M. Biya, lui, est à la tête du Cameroun depuis plus de 41 ans, et fait réprimer violemment ou emprisonner nombre d’opposants. Derrière son voisin Teodoro Obiang Nguema Mbasogo, 81 ans, qui dirige d’une main de fer la Guinée équatoriale depuis plus de 44 ans, il détient la médaille d’argent de la longévité au pouvoir pour un chef d’Etat vivant, hors monarchies.
Faye et Sonko font donc rêver les oppositions et la jeunesse en Afrique, mais le maintien au pouvoir d’autocrates vieillissants, auxquels succèdent parfois leurs héritiers, peut facilement ébranler les espoirs nés du côté de Dakar.
En Afrique, la moitié de la population avait moins de 18,6 ans selon l’ONU en 2021. La même année, la moyenne d’âge de ses chefs d’Etat était de 66 ans, selon des statistiques du magazine français Jeune Afrique.
Alors que télévisions et radios d’Etat camerounais relaient parcimonieusement la victoire de M. Faye, des débats très populaires dans les médias indépendants ont tôt fait la comparaison.
« Le Sénégal parle aux petites mains de la dictature (…), à ces zélés prétentieux (…) qui matent les opposants (…), ces juges qui infligent des condamnations arbitraires. Mais la roue tourne », prévient l’éditorialiste Aristide Mono dans une de ces joutes sur Equinoxe Radio.
-« Sacrifices »-
« Ce ne sont pas les armes qui ont chassé Macky Sall (…), ce sont les armes politiques bien affûtées d’acteurs politiques aguerris, déterminés et prêts aux sacrifices (…) qui ont suscité l’adhésion et la mobilisation du peuple », s’enthousiasme Denis Emilien Atangana, président quadragénaire du Front des démocrates camerounais (FDC), dans un forum de discussion WhatsApp.

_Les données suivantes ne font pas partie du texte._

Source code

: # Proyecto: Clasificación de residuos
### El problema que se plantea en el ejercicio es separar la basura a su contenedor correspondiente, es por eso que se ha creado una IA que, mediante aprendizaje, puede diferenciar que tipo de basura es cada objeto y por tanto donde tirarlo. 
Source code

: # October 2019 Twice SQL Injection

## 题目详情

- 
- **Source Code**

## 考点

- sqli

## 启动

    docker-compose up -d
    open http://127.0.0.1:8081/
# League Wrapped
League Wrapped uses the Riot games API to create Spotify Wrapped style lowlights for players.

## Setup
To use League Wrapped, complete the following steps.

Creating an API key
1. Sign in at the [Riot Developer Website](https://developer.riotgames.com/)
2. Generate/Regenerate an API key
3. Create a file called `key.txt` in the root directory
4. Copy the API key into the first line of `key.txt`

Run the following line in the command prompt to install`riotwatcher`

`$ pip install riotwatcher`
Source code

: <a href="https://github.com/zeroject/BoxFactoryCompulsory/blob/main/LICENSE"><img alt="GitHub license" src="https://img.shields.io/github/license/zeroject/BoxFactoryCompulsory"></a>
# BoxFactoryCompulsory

Au Tchad, le président de transition Mahamat Idriss Déby Itno a félicité « le peuple sénégalais pour avoir donné une belle leçon de maturité et de démocratie au reste du monde ». Or, ce général avait été proclamé par l’armée, à 37 ans, chef de l’Etat à la tête d’une junte de 15 généraux en 2021, à la mort de son père Idriss Déby Itno lequel régnait d’une main de fer sur le Tchad depuis 30 ans.
Après une transition de 18 mois prolongée de deux ans, il est quasi-assuré de remporter la présidentielle du 6 mai, après que son régime a violemment réprimé et muselé toute opposition dans la rue et éliminé toute concurrence avant le scrutin.
Son principal adversaire, Yaya Dillo, a été tué fin février par des militaires dans l’assaut de son parti, d’une « balle dans la tête à bout portant » selon l’opposition, puis les candidatures d’autres potentiels rivaux ont été invalidées.
« Diomaye et Sonko seraient tchadiens, il y a bien longtemps qu’ils seraient morts », assène l’opposant Avocksouma Djona Atchénémou à l’AFP.
« Dictatures »
La victoire de M. Faye « inspire et fait rêver mais c’est arrivé au prix de grands sacrifices (…) car la lutte politique en Afrique francophone nécessite endurance et cohérence, seules armes pour vaincre l’armure des dictatures appuyées par les ex-puissances coloniales », tempère pour l’AFP Max Kemkoye, l’une des principales figures de l’opposition tchadienne.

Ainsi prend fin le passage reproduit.